- [Your instructions]
One number is the whole answer: the tally of lines in the records that include the word "subsidiaries".
BEGIN Records provided
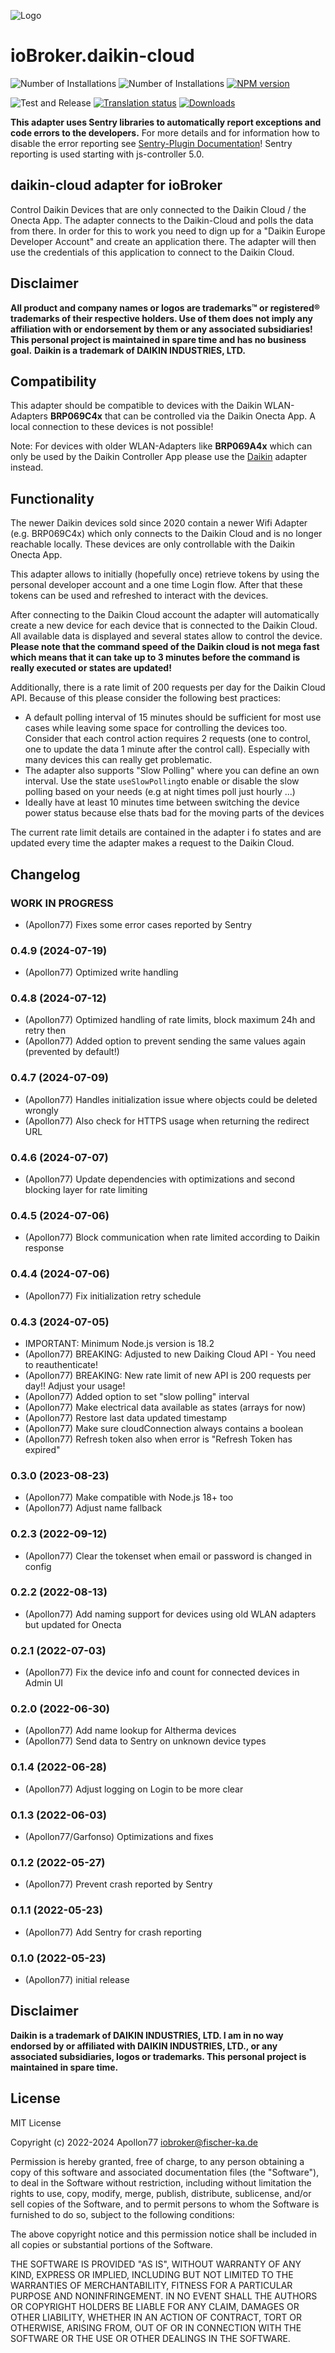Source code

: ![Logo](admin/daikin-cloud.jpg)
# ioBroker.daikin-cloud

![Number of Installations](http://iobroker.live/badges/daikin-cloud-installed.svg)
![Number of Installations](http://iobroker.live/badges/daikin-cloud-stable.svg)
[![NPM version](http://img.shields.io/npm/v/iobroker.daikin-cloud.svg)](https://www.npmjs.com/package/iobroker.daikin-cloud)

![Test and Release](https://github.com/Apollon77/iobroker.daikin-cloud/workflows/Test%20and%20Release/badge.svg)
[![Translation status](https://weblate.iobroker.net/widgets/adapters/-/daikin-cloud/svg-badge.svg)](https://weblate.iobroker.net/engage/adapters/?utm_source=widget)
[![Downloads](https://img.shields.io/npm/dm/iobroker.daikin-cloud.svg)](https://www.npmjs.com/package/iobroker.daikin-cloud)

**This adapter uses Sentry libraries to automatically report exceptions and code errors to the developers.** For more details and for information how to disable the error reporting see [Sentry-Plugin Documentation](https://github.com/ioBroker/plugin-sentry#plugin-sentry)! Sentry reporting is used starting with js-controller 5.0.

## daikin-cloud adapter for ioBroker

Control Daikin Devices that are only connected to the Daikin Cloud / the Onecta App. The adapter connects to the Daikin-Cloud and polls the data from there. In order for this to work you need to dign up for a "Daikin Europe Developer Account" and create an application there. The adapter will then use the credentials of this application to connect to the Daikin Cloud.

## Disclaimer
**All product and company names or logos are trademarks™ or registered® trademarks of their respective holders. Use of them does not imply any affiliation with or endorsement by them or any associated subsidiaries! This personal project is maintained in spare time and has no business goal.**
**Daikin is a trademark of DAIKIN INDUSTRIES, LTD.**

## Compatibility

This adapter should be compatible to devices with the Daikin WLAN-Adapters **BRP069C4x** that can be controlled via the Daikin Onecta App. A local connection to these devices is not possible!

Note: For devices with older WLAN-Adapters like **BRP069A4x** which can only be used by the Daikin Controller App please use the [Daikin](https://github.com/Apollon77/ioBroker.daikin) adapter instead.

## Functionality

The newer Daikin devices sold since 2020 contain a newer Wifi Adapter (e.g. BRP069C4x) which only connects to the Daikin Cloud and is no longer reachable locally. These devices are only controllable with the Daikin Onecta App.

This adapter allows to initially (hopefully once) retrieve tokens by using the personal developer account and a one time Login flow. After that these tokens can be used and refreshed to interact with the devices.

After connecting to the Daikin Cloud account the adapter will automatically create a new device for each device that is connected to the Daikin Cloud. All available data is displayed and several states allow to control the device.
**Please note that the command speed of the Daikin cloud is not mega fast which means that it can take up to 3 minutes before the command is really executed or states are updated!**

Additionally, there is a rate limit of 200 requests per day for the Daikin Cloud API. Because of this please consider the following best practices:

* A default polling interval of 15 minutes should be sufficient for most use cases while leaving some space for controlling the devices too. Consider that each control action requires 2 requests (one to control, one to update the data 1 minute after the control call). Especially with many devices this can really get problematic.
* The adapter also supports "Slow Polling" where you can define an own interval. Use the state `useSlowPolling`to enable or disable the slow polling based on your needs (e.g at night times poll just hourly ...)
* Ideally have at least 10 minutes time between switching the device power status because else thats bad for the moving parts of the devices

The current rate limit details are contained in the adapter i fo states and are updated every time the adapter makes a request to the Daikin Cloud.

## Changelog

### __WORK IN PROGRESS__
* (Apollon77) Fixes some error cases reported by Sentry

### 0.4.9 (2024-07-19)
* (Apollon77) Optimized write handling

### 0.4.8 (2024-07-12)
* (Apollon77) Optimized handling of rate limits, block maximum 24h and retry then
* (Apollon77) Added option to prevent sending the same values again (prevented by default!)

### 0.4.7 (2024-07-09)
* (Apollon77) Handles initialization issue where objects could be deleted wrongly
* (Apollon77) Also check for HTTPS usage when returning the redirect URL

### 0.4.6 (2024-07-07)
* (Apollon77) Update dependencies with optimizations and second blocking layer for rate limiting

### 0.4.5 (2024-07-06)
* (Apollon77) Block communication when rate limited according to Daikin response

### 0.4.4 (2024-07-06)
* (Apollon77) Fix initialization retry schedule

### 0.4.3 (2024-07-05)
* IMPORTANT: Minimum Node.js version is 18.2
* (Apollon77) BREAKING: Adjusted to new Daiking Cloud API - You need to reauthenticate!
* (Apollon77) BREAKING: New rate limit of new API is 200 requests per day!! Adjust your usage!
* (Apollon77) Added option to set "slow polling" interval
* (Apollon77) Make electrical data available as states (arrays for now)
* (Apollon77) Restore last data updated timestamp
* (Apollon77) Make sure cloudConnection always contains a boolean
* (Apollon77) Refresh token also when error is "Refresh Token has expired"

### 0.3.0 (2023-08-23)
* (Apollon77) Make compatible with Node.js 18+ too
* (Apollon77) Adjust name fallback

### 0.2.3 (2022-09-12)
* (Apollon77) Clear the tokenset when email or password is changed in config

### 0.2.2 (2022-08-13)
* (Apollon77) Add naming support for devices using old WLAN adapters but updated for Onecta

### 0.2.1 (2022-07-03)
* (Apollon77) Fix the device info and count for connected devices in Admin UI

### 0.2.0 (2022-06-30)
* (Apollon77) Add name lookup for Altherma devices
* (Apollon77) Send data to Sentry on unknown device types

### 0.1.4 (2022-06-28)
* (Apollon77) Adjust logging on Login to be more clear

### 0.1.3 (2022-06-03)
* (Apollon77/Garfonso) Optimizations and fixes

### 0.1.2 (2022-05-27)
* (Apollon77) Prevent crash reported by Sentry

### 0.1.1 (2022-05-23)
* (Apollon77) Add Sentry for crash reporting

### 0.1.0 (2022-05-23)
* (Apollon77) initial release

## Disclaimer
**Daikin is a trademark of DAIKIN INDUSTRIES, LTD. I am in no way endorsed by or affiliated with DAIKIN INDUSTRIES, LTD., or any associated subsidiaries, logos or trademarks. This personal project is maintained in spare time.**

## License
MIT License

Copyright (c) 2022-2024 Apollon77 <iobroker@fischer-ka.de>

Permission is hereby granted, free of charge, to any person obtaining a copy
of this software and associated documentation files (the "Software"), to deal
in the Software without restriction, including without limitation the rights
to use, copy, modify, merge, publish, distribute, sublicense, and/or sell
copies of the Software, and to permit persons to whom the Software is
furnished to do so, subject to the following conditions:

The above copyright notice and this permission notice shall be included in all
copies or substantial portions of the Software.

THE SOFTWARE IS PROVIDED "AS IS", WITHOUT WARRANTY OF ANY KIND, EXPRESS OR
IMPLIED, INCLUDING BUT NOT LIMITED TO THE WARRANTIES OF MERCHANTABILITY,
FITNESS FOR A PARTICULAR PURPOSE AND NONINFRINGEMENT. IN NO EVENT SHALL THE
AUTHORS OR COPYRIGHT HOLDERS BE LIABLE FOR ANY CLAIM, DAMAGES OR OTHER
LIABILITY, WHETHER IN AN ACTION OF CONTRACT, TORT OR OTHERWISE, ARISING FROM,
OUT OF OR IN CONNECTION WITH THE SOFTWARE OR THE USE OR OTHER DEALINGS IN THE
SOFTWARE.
END Records provided
- [Task result]
2